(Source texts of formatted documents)
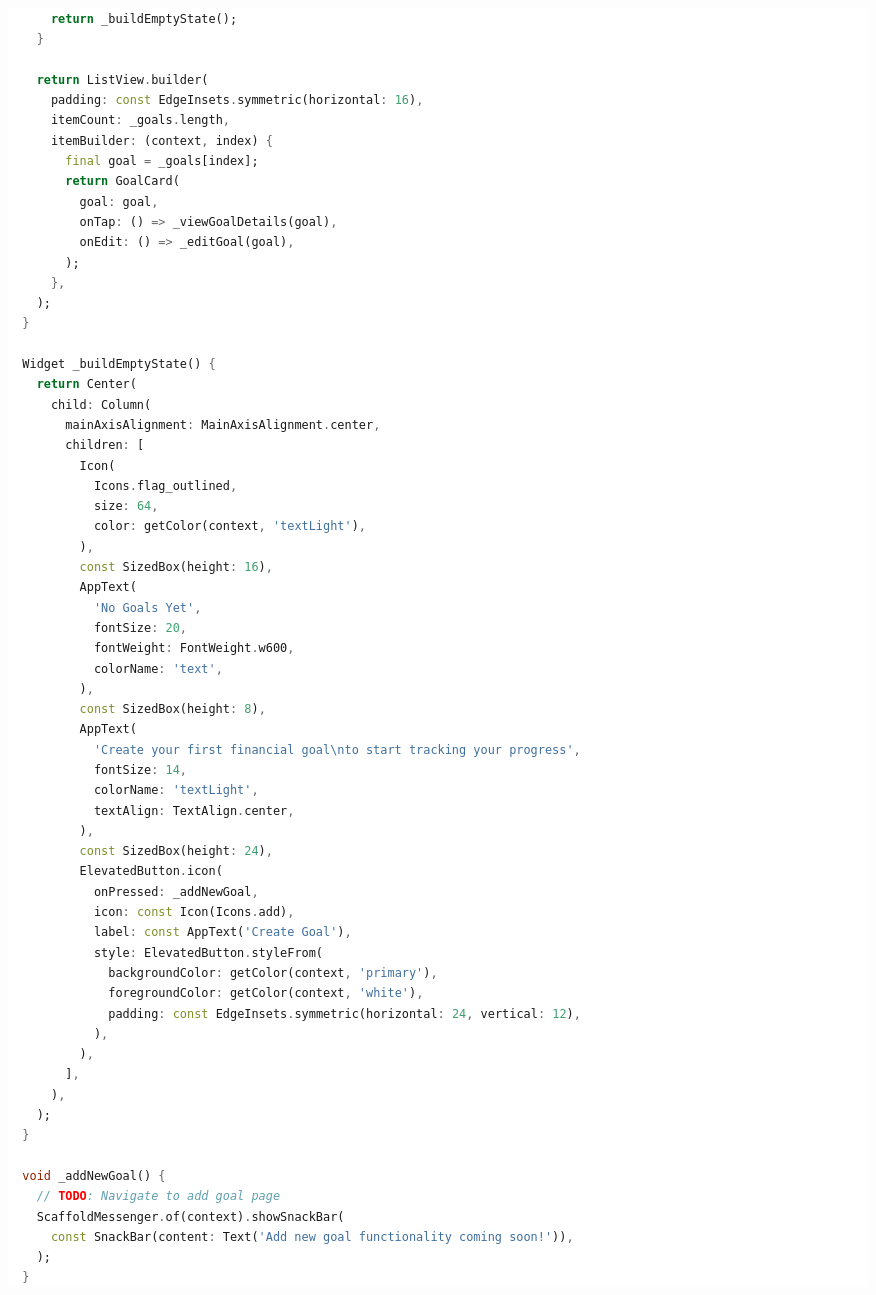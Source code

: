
 ```dart
      return _buildEmptyState();
    }

    return ListView.builder(
      padding: const EdgeInsets.symmetric(horizontal: 16),
      itemCount: _goals.length,
      itemBuilder: (context, index) {
        final goal = _goals[index];
        return GoalCard(
          goal: goal,
          onTap: () => _viewGoalDetails(goal),
          onEdit: () => _editGoal(goal),
        );
      },
    );
  }

  Widget _buildEmptyState() {
    return Center(
      child: Column(
        mainAxisAlignment: MainAxisAlignment.center,
        children: [
          Icon(
            Icons.flag_outlined,
            size: 64,
            color: getColor(context, 'textLight'),
          ),
          const SizedBox(height: 16),
          AppText(
            'No Goals Yet',
            fontSize: 20,
            fontWeight: FontWeight.w600,
            colorName: 'text',
          ),
          const SizedBox(height: 8),
          AppText(
            'Create your first financial goal\nto start tracking your progress',
            fontSize: 14,
            colorName: 'textLight',
            textAlign: TextAlign.center,
          ),
          const SizedBox(height: 24),
          ElevatedButton.icon(
            onPressed: _addNewGoal,
            icon: const Icon(Icons.add),
            label: const AppText('Create Goal'),
            style: ElevatedButton.styleFrom(
              backgroundColor: getColor(context, 'primary'),
              foregroundColor: getColor(context, 'white'),
              padding: const EdgeInsets.symmetric(horizontal: 24, vertical: 12),
            ),
          ),
        ],
      ),
    );
  }

  void _addNewGoal() {
    // TODO: Navigate to add goal page
    ScaffoldMessenger.of(context).showSnackBar(
      const SnackBar(content: Text('Add new goal functionality coming soon!')),
    );
  }
```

- WORK INSTRUCTIONS
The required answer is each line of the data in which the word "const" appears.

- REPLY TO THE EXERCISE
      padding: const EdgeInsets.symmetric(horizontal: 16),
          const SizedBox(height: 16),
          const SizedBox(height: 8),
          const SizedBox(height: 24),
            icon: const Icon(Icons.add),
            label: const AppText('Create Goal'),
              padding: const EdgeInsets.symmetric(horizontal: 24, vertical: 12),
      const SnackBar(content: Text('Add new goal functionality coming soon!')),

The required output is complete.